[Brief]: If a line below contains the string "match", return that line.

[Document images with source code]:

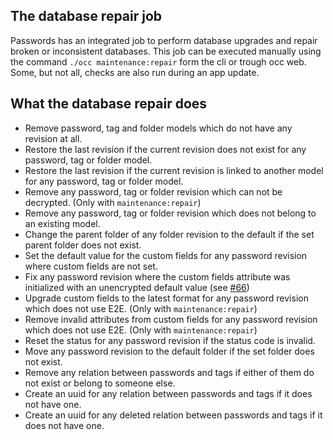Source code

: ## The database repair job
Passwords has an integrated job to perform database upgrades and repair broken or inconsistent databases.
This job can be executed manually using the command `./occ maintenance:repair` form the cli or trough occ web.
Some, but not all, checks are also run during an app update.

## What the database repair does

- Remove password, tag and folder models which do not have any revision at all.
- Restore the last revision if the current revision does not exist for any password, tag or folder model.
- Restore the last revision if the current revision is linked to another model for any password, tag or folder model.
- Remove any password, tag or folder revision which can not be decrypted. (Only with `maintenance:repair`)
- Remove any password, tag or folder revision which does not belong to an existing model.
- Change the parent folder of any folder revision to the default if the set parent folder does not exist.
- Set the default value for the custom fields for any password revision where custom fields are not set.
- Fix any password revision where the custom fields attribute was initialized with an unencrypted default value (see [#66](https://github.com/marius-wieschollek/passwords/issues/66))
- Upgrade custom fields to the latest format for any password revision which does not use E2E. (Only with `maintenance:repair`)
- Remove invalid attributes from custom fields for any password revision which does not use E2E. (Only with `maintenance:repair`)
- Reset the status for any password revision if the status code is invalid.
- Move any password revision to the default folder if the set folder does not exist.
- Remove any relation between passwords and tags if either of them do not exist or belong to someone else.
- Create an uuid for any relation between passwords and tags if it does not have one.
- Create an uuid for any deleted relation between passwords and tags if it does not have one.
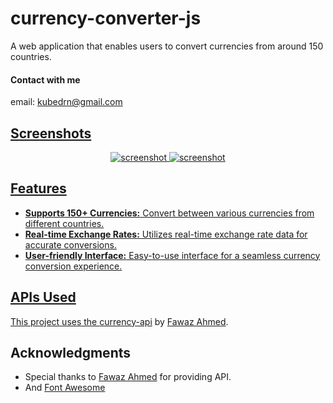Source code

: # currency-converter-js

A web application that enables users to convert currencies from around 150 countries.

#### Contact with me
email: [kubedrn@gmail.com](mailto:kubedrn@gmail.com)<br>
<a href="https://www.linkedin.com/in/ubed9">
<!-- <img align="left" alt="Ubed's LinkedIN" width="22px" src="https://upload.wikimedia.org/wikipedia/commons/8/81/LinkedIn_icon.svg" /><br> -->

## Screenshots
<p  align="center">
  <img src="https://github.com/ubednama/currency-converter-js/assets/61332446/b2000876-b1c5-49e4-a419-e88897d4a5da" alt="screenshot"/>
  <img src="https://github.com/ubednama/currency-converter-js/assets/61332446/c33cd6db-b0fc-4206-bae2-39a74775615b" alt="screenshot"/>
</p>

## Features
- **Supports 150+ Currencies:** Convert between various currencies from different countries.
- **Real-time Exchange Rates:** Utilizes real-time exchange rate data for accurate conversions.
- **User-friendly Interface:** Easy-to-use interface for a seamless currency conversion experience.

## APIs Used

This project uses the [currency-api](https://github.com/fawazahmed0/currency-api) by [Fawaz Ahmed](https://github.com/fawazahmed0).


## Acknowledgments

- Special thanks to [Fawaz Ahmed](https://github.com/fawazahmed0) for providing API.
- And [Font Awesome](https://fontawesome.com/)
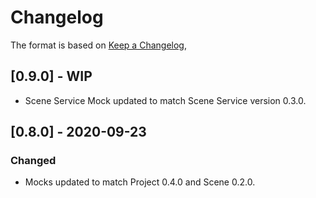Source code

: # Changelog

The format is based on [Keep a Changelog](https://keepachangelog.com/en/1.0.0/),


## [0.9.0] - WIP
- Scene Service Mock updated to match Scene Service version 0.3.0. 

## [0.8.0] - 2020-09-23
### Changed
- Mocks updated to match Project 0.4.0 and Scene 0.2.0.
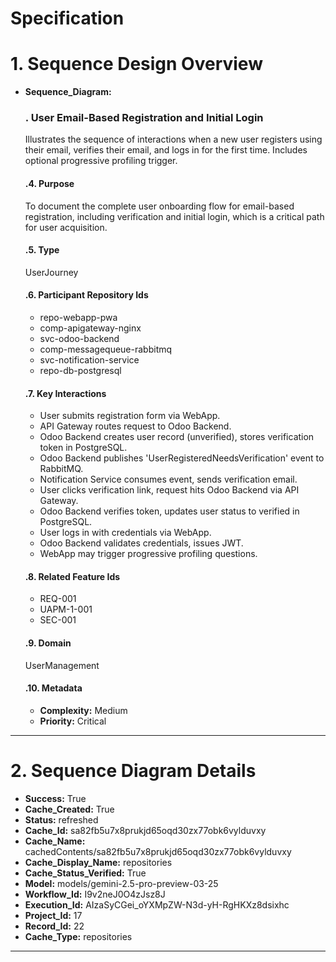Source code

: # Specification

# 1. Sequence Design Overview

- **Sequence_Diagram:**
  ### . User Email-Based Registration and Initial Login
  Illustrates the sequence of interactions when a new user registers using their email, verifies their email, and logs in for the first time. Includes optional progressive profiling trigger.

  #### .4. Purpose
  To document the complete user onboarding flow for email-based registration, including verification and initial login, which is a critical path for user acquisition.

  #### .5. Type
  UserJourney

  #### .6. Participant Repository Ids
  
  - repo-webapp-pwa
  - comp-apigateway-nginx
  - svc-odoo-backend
  - comp-messagequeue-rabbitmq
  - svc-notification-service
  - repo-db-postgresql
  
  #### .7. Key Interactions
  
  - User submits registration form via WebApp.
  - API Gateway routes request to Odoo Backend.
  - Odoo Backend creates user record (unverified), stores verification token in PostgreSQL.
  - Odoo Backend publishes 'UserRegisteredNeedsVerification' event to RabbitMQ.
  - Notification Service consumes event, sends verification email.
  - User clicks verification link, request hits Odoo Backend via API Gateway.
  - Odoo Backend verifies token, updates user status to verified in PostgreSQL.
  - User logs in with credentials via WebApp.
  - Odoo Backend validates credentials, issues JWT.
  - WebApp may trigger progressive profiling questions.
  
  #### .8. Related Feature Ids
  
  - REQ-001
  - UAPM-1-001
  - SEC-001
  
  #### .9. Domain
  UserManagement

  #### .10. Metadata
  
  - **Complexity:** Medium
  - **Priority:** Critical
  


---

# 2. Sequence Diagram Details

- **Success:** True
- **Cache_Created:** True
- **Status:** refreshed
- **Cache_Id:** sa82fb5u7x8prukjd65oqd30zx77obk6vylduvxy
- **Cache_Name:** cachedContents/sa82fb5u7x8prukjd65oqd30zx77obk6vylduvxy
- **Cache_Display_Name:** repositories
- **Cache_Status_Verified:** True
- **Model:** models/gemini-2.5-pro-preview-03-25
- **Workflow_Id:** I9v2neJ0O4zJsz8J
- **Execution_Id:** AIzaSyCGei_oYXMpZW-N3d-yH-RgHKXz8dsixhc
- **Project_Id:** 17
- **Record_Id:** 22
- **Cache_Type:** repositories


---

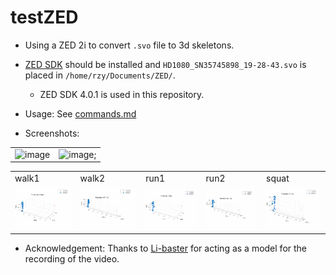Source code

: # testZED

+ Using a ZED 2i to convert `.svo` file to 3d skeletons.

+ [ZED SDK](https://www.stereolabs.com/developers/release/) should be installed and `HD1080_SN35745898_19-28-43.svo` is placed in `/home/rzy/Documents/ZED/`.
  + ZED SDK 4.0.1 is used in this repository.
+ Usage: See [commands.md](./commands.md)

+ Screenshots:

<table>
	<tbody>
		<tr>
			<td><img src="https://user-images.githubusercontent.com/66763689/197104509-e7c63ab2-8b38-4d8f-ba0e-24e48e9878c6.png" alt="image" width="1300px;" /></td>
			<td><img src="https://rzy0901.github.io/zed.assets/test2.gif" alt="image;" /></td>
		</tr>
	</tbody>
</table>

<table>
	<tbody>
		<tr>
			<td>walk1</td>
			<td>walk2</td>
			<td>run1</td>
			<td>run2</td>
			<td>squat</td>
		</tr>
		<tr>
			<td><img src="https://github.com/rzy0901/testZED/blob/main/README.assets/walk1.gif" alt="image";" /></td>
			<td><img src="https://github.com/rzy0901/testZED/blob/main/README.assets/walk2.gif" alt="image";" /></td>
			<td><img src="https://github.com/rzy0901/testZED/blob/main/README.assets/run1.gif" alt="image";" /></td>
			<td><img src="https://github.com/rzy0901/testZED/blob/main/README.assets/run2.gif" alt="image";" /></td>
			<td><img src="https://github.com/rzy0901/testZED/blob/main/README.assets/squat.gif" alt="image";" /></td>
		</tr>
	</tbody>
</table>

+ Acknowledgement: Thanks to [Li-baster](https://github.com/QianrenLi) for acting as a model for the recording of the video.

[Exercise answer]:
- Scene Service Mock updated to match Scene Service version 0.3.0. 
- Mocks updated to match Project 0.4.0 and Scene 0.2.0.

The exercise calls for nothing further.